Stored data:

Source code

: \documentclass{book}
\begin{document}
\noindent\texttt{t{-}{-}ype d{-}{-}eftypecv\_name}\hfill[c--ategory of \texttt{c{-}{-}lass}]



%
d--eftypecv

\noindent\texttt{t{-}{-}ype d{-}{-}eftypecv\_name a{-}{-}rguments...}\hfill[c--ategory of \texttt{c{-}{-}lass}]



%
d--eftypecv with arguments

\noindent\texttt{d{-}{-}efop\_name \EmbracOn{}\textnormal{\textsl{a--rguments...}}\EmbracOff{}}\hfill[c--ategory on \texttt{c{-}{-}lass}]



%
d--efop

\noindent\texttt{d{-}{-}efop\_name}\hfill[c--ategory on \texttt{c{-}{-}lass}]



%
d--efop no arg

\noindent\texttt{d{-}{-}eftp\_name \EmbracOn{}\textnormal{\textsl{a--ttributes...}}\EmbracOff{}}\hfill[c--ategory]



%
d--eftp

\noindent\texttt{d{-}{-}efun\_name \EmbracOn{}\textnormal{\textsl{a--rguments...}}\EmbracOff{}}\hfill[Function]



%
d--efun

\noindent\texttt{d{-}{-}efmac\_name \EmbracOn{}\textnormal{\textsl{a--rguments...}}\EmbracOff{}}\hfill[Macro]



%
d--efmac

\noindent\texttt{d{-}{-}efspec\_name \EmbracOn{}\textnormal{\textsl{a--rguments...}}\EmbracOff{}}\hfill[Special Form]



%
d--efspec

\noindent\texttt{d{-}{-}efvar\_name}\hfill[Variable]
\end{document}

...

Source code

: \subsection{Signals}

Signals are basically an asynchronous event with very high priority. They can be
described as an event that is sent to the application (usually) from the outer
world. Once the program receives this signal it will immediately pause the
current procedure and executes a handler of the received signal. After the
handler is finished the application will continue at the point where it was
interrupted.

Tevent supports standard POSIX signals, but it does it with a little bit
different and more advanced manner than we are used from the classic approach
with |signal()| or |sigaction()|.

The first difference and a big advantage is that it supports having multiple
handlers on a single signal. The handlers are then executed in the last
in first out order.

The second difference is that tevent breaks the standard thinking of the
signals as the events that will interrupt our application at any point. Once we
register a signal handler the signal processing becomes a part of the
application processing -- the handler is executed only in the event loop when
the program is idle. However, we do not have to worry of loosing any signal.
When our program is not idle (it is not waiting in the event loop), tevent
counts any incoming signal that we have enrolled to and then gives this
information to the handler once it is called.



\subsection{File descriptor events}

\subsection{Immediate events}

* _Your objective_:
Across the records above, return every line that contains the word "program".

* _Result of this exercise_:
world. Once the program receives this signal it will immediately pause the
the program is idle. However, we do not have to worry of loosing any signal.
When our program is not idle (it is not waiting in the event loop), tevent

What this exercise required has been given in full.